Corresponding author Kamil Książek, Ph.D., a postdoctoral researcher in the Group of Machine Learning Research at Jagiellonian University in Kraków, Poland, and colleagues with affiliations around Eastern Europe, published a highly technical paper.
It describes the development and evaluation of an automated classification method that uses deep learning techniques to analyze the R-R intervals, the time duration between peaks of two successive “R” waves on an electrocardiogram (ECG), which represents the time between heartbeats, measured by a wearable heart monitor, similar to a fitness tracker, that sells for $104.95 at Walmart.
The low cost of the device, the researchers write, along with high reliability and the relatively short time periods that it needs to be worn to capture the necessary data, would make it useful beyond a clinical setting: at home and in rural areas and low-income countries where there are not enough psychiatrists to diagnose mental disorders based on physician interviews.
It also could be used for screening for psychiatric disorders on a population basis that could perhaps lead to faster diagnoses in earlier stages. Disease treatment and progression could be monitored via telemedicine. Unlike many advanced medical diagnostic technologies, highly specialized personnel would not be needed on-site, although the data require contextual interpretation through software or a trained physician.
The study compared multiple machine learning models used to analyze the heartbeat data and published results for each. Diagnostic accuracy rates are based on differences in that data between the schizophrenia/bipolar group and the controls.

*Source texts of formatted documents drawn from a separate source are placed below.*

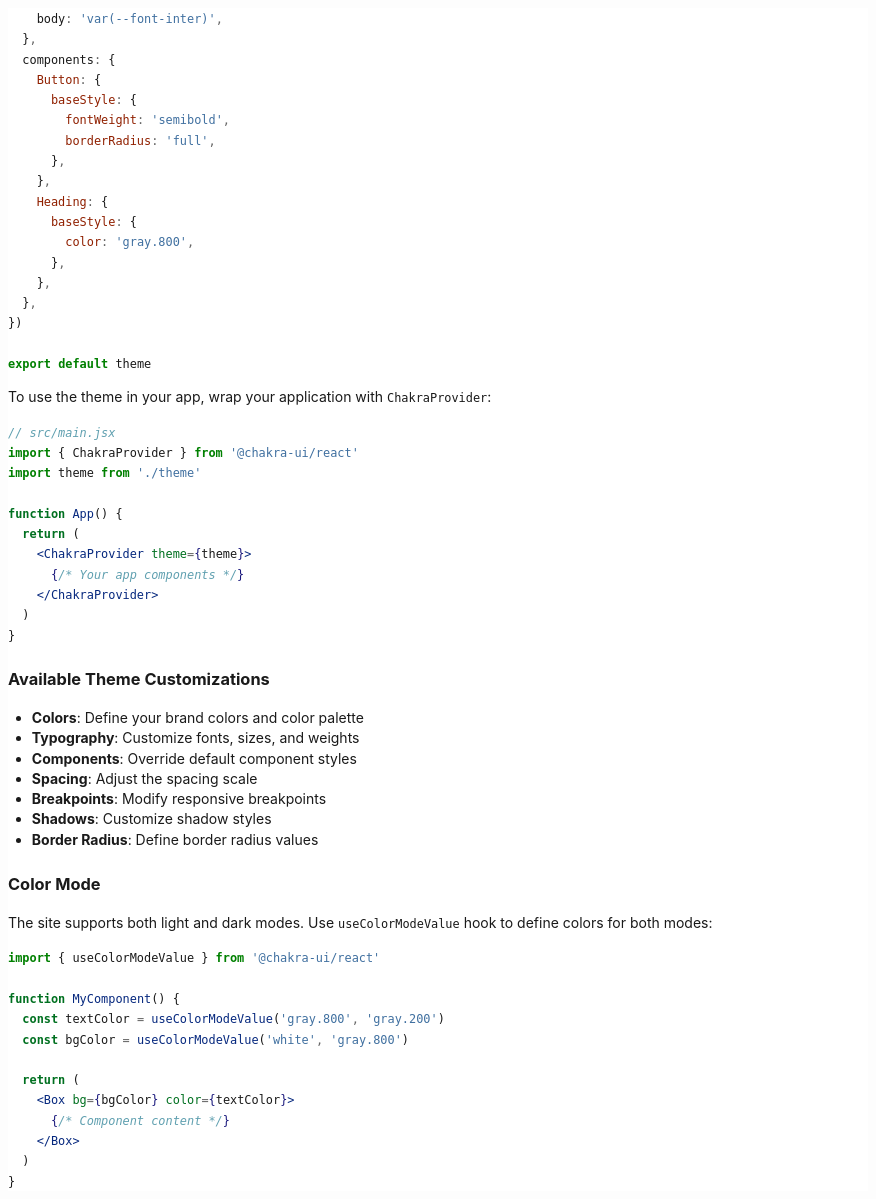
 ```jsx
    body: 'var(--font-inter)',
  },
  components: {
    Button: {
      baseStyle: {
        fontWeight: 'semibold',
        borderRadius: 'full',
      },
    },
    Heading: {
      baseStyle: {
        color: 'gray.800',
      },
    },
  },
})

export default theme
```

To use the theme in your app, wrap your application with `ChakraProvider`:

```jsx
// src/main.jsx
import { ChakraProvider } from '@chakra-ui/react'
import theme from './theme'

function App() {
  return (
    <ChakraProvider theme={theme}>
      {/* Your app components */}
    </ChakraProvider>
  )
}
```

### Available Theme Customizations
- **Colors**: Define your brand colors and color palette
- **Typography**: Customize fonts, sizes, and weights
- **Components**: Override default component styles
- **Spacing**: Adjust the spacing scale
- **Breakpoints**: Modify responsive breakpoints
- **Shadows**: Customize shadow styles
- **Border Radius**: Define border radius values

### Color Mode
The site supports both light and dark modes. Use `useColorModeValue` hook to define colors for both modes:

```jsx
import { useColorModeValue } from '@chakra-ui/react'

function MyComponent() {
  const textColor = useColorModeValue('gray.800', 'gray.200')
  const bgColor = useColorModeValue('white', 'gray.800')
  
  return (
    <Box bg={bgColor} color={textColor}>
      {/* Component content */}
    </Box>
  )
}
```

The authors discussed at length one potentially significant caveat. Multiple studies have found that antipsychotic medications can significantly influence the heart rate variability that the study relied on, with different drugs having different effects. Yet the researchers could not ethically stop their subjects’ medication.
To assess the possible effect of antipsychotic use specifically on the heartbeat intervals used in the study, the researchers compared those values for a subset of patients receiving quetiapine (Seroquel), which is known to have the largest effect, against the rest of the schizophrenia/bipolar group. No significant differences were found, suggesting that the antipsychotics’ influence on their measures was small.
“Our study indicates that wearable devices may be a cost-effective diagnostic tool, both for in- and outpatients,” the authors conclude.